Reading Koopman’s (2019) “How we became our data” as an invitation to resist the formatting of the “informational person” with the support of mathematics education

Authors

  • Eva Jablonka Freie Universität Berlin

DOI:

https://doi.org/10.14288/jaaacs.v16i1.198586

Keywords:

education, sociology of quantification, implicit mathematics, algorithms, genealogy, infopolitics

Abstract

In this paper, after a review of Koopman´s (2019) historical account of the ‘informational person’, I elaborate Koopman’s work by pointing to specific formatting techniques that shape the ‘education-informational personhood’ through schooling: school certificates, algorithmic processing of educational attainment, and the formatting of the students’ background.

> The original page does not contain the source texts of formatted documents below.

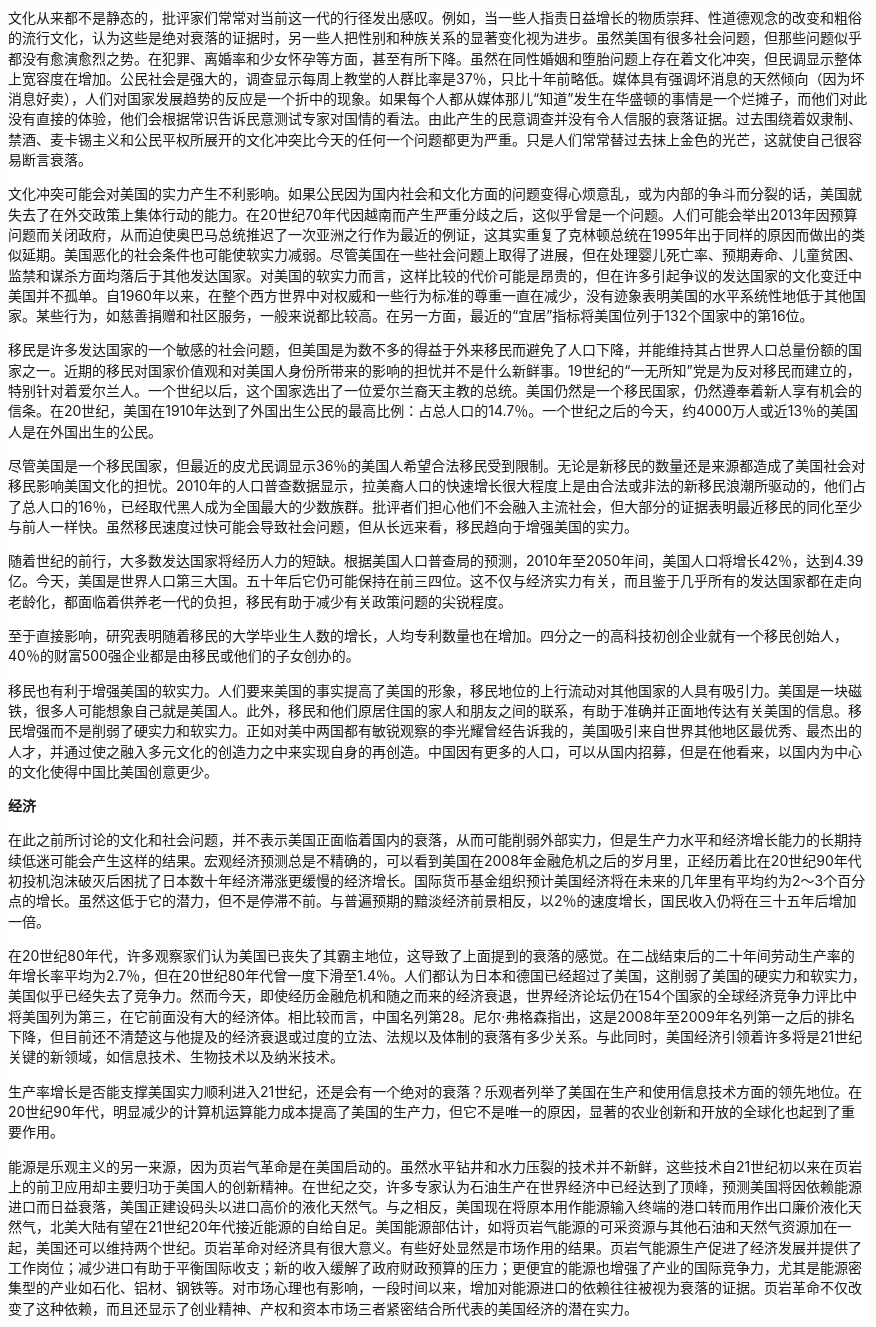    文化从来都不是静态的，批评家们常常对当前这一代的行径发出感叹。例如，当一些人指责日益增长的物质崇拜、性道德观念的改变和粗俗的流行文化，认为这些是绝对衰落的证据时，另一些人把性别和种族关系的显著变化视为进步。虽然美国有很多社会问题，但那些问题似乎都没有愈演愈烈之势。在犯罪、离婚率和少女怀孕等方面，甚至有所下降。虽然在同性婚姻和堕胎问题上存在着文化冲突，但民调显示整体上宽容度在增加。公民社会是强大的，调查显示每周上教堂的人群比率是37％，只比十年前略低。媒体具有强调坏消息的天然倾向（因为坏消息好卖），人们对国家发展趋势的反应是一个折中的现象。如果每个人都从媒体那儿“知道”发生在华盛顿的事情是一个烂摊子，而他们对此没有直接的体验，他们会根据常识告诉民意测试专家对国情的看法。由此产生的民意调查并没有令人信服的衰落证据。过去围绕着奴隶制、禁酒、麦卡锡主义和公民平权所展开的文化冲突比今天的任何一个问题都更为严重。只是人们常常替过去抹上金色的光芒，这就使自己很容易断言衰落。
  </p>
  <p>
   文化冲突可能会对美国的实力产生不利影响。如果公民因为国内社会和文化方面的问题变得心烦意乱，或为内部的争斗而分裂的话，美国就失去了在外交政策上集体行动的能力。在20世纪70年代因越南而产生严重分歧之后，这似乎曾是一个问题。人们可能会举出2013年因预算问题而关闭政府，从而迫使奥巴马总统推迟了一次亚洲之行作为最近的例证，这其实重复了克林顿总统在1995年出于同样的原因而做出的类似延期。美国恶化的社会条件也可能使软实力减弱。尽管美国在一些社会问题上取得了进展，但在处理婴儿死亡率、预期寿命、儿童贫困、监禁和谋杀方面均落后于其他发达国家。对美国的软实力而言，这样比较的代价可能是昂贵的，但在许多引起争议的发达国家的文化变迁中美国并不孤单。自1960年以来，在整个西方世界中对权威和一些行为标准的尊重一直在减少，没有迹象表明美国的水平系统性地低于其他国家。某些行为，如慈善捐赠和社区服务，一般来说都比较高。在另一方面，最近的“宜居”指标将美国位列于132个国家中的第16位。
  </p>
  <p>
   移民是许多发达国家的一个敏感的社会问题，但美国是为数不多的得益于外来移民而避免了人口下降，并能维持其占世界人口总量份额的国家之一。近期的移民对国家价值观和对美国人身份所带来的影响的担忧并不是什么新鲜事。19世纪的“一无所知”党是为反对移民而建立的，特别针对着爱尔兰人。一个世纪以后，这个国家选出了一位爱尔兰裔天主教的总统。美国仍然是一个移民国家，仍然遵奉着新人享有机会的信条。在20世纪，美国在1910年达到了外国出生公民的最高比例：占总人口的14.7％。一个世纪之后的今天，约4000万人或近13％的美国人是在外国出生的公民。
  </p>
  <p>
   尽管美国是一个移民国家，但最近的皮尤民调显示36％的美国人希望合法移民受到限制。无论是新移民的数量还是来源都造成了美国社会对移民影响美国文化的担忧。2010年的人口普查数据显示，拉美裔人口的快速增长很大程度上是由合法或非法的新移民浪潮所驱动的，他们占了总人口的16％，已经取代黑人成为全国最大的少数族群。批评者们担心他们不会融入主流社会，但大部分的证据表明最近移民的同化至少与前人一样快。虽然移民速度过快可能会导致社会问题，但从长远来看，移民趋向于增强美国的实力。
  </p>
  <p>
   随着世纪的前行，大多数发达国家将经历人力的短缺。根据美国人口普查局的预测，2010年至2050年间，美国人口将增长42％，达到4.39亿。今天，美国是世界人口第三大国。五十年后它仍可能保持在前三四位。这不仅与经济实力有关，而且鉴于几乎所有的发达国家都在走向老龄化，都面临着供养老一代的负担，移民有助于减少有关政策问题的尖锐程度。
  </p>
  <p>
   至于直接影响，研究表明随着移民的大学毕业生人数的增长，人均专利数量也在增加。四分之一的高科技初创企业就有一个移民创始人，40％的财富500强企业都是由移民或他们的子女创办的。
  </p>
  <p>
   移民也有利于增强美国的软实力。人们要来美国的事实提高了美国的形象，移民地位的上行流动对其他国家的人具有吸引力。美国是一块磁铁，很多人可能想象自己就是美国人。此外，移民和他们原居住国的家人和朋友之间的联系，有助于准确并正面地传达有关美国的信息。移民增强而不是削弱了硬实力和软实力。正如对美中两国都有敏锐观察的李光耀曾经告诉我的，美国吸引来自世界其他地区最优秀、最杰出的人才，并通过使之融入多元文化的创造力之中来实现自身的再创造。中国因有更多的人口，可以从国内招募，但是在他看来，以国内为中心的文化使得中国比美国创意更少。
  </p>
  <p>
   <strong>
    经济
   </strong>
  </p>
  <p>
   在此之前所讨论的文化和社会问题，并不表示美国正面临着国内的衰落，从而可能削弱外部实力，但是生产力水平和经济增长能力的长期持续低迷可能会产生这样的结果。宏观经济预测总是不精确的，可以看到美国在2008年金融危机之后的岁月里，正经历着比在20世纪90年代初投机泡沫破灭后困扰了日本数十年经济滞涨更缓慢的经济增长。国际货币基金组织预计美国经济将在未来的几年里有平均约为2～3个百分点的增长。虽然这低于它的潜力，但不是停滞不前。与普遍预期的黯淡经济前景相反，以2％的速度增长，国民收入仍将在三十五年后增加一倍。
  </p>
  <p>
   在20世纪80年代，许多观察家们认为美国已丧失了其霸主地位，这导致了上面提到的衰落的感觉。在二战结束后的二十年间劳动生产率的年增长率平均为2.7％，但在20世纪80年代曾一度下滑至1.4％。人们都认为日本和德国已经超过了美国，这削弱了美国的硬实力和软实力，美国似乎已经失去了竞争力。然而今天，即使经历金融危机和随之而来的经济衰退，世界经济论坛仍在154个国家的全球经济竞争力评比中将美国列为第三，在它前面没有大的经济体。相比较而言，中国名列第28。尼尔·弗格森指出，这是2008年至2009年名列第一之后的排名下降，但目前还不清楚这与他提及的经济衰退或过度的立法、法规以及体制的衰落有多少关系。与此同时，美国经济引领着许多将是21世纪关键的新领域，如信息技术、生物技术以及纳米技术。
  </p>
  <p>
   生产率增长是否能支撑美国实力顺利进入21世纪，还是会有一个绝对的衰落？乐观者列举了美国在生产和使用信息技术方面的领先地位。在20世纪90年代，明显减少的计算机运算能力成本提高了美国的生产力，但它不是唯一的原因，显著的农业创新和开放的全球化也起到了重要作用。
  </p>
  <p>
   能源是乐观主义的另一来源，因为页岩气革命是在美国启动的。虽然水平钻井和水力压裂的技术并不新鲜，这些技术自21世纪初以来在页岩上的前卫应用却主要归功于美国人的创新精神。在世纪之交，许多专家认为石油生产在世界经济中已经达到了顶峰，预测美国将因依赖能源进口而日益衰落，美国正建设码头以进口高价的液化天然气。与之相反，美国现在将原本用作能源输入终端的港口转而用作出口廉价液化天然气，北美大陆有望在21世纪20年代接近能源的自给自足。美国能源部估计，如将页岩气能源的可采资源与其他石油和天然气资源加在一起，美国还可以维持两个世纪。页岩革命对经济具有很大意义。有些好处显然是市场作用的结果。页岩气能源生产促进了经济发展并提供了工作岗位；减少进口有助于平衡国际收支；新的收入缓解了政府财政预算的压力；更便宜的能源也增强了产业的国际竞争力，尤其是能源密集型的产业如石化、铝材、钢铁等。对市场心理也有影响，一段时间以来，增加对能源进口的依赖往往被视为衰落的证据。页岩革命不仅改变了这种依赖，而且还显示了创业精神、产权和资本市场三者紧密结合所代表的美国经济的潜在实力。
  </p>
  <p>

By means of historical and current examples of these techniques, I highlight the weight of specific choices involved in the selection of formats for data production, processing and information sharing. Further, I address the reflexivity of information techniques in the informatics of the students’ background, as these techniques perpetuate historical categories of social difference but are also used as a means for critical reflection of this perpetuation. I proceed with a discussion of the role of implicit mathematics as a formatting technique in education. Finally, I offer possibilities to resist, with the aid of mathematics, ‘infopolitics’ that operates by means of data and algorithms.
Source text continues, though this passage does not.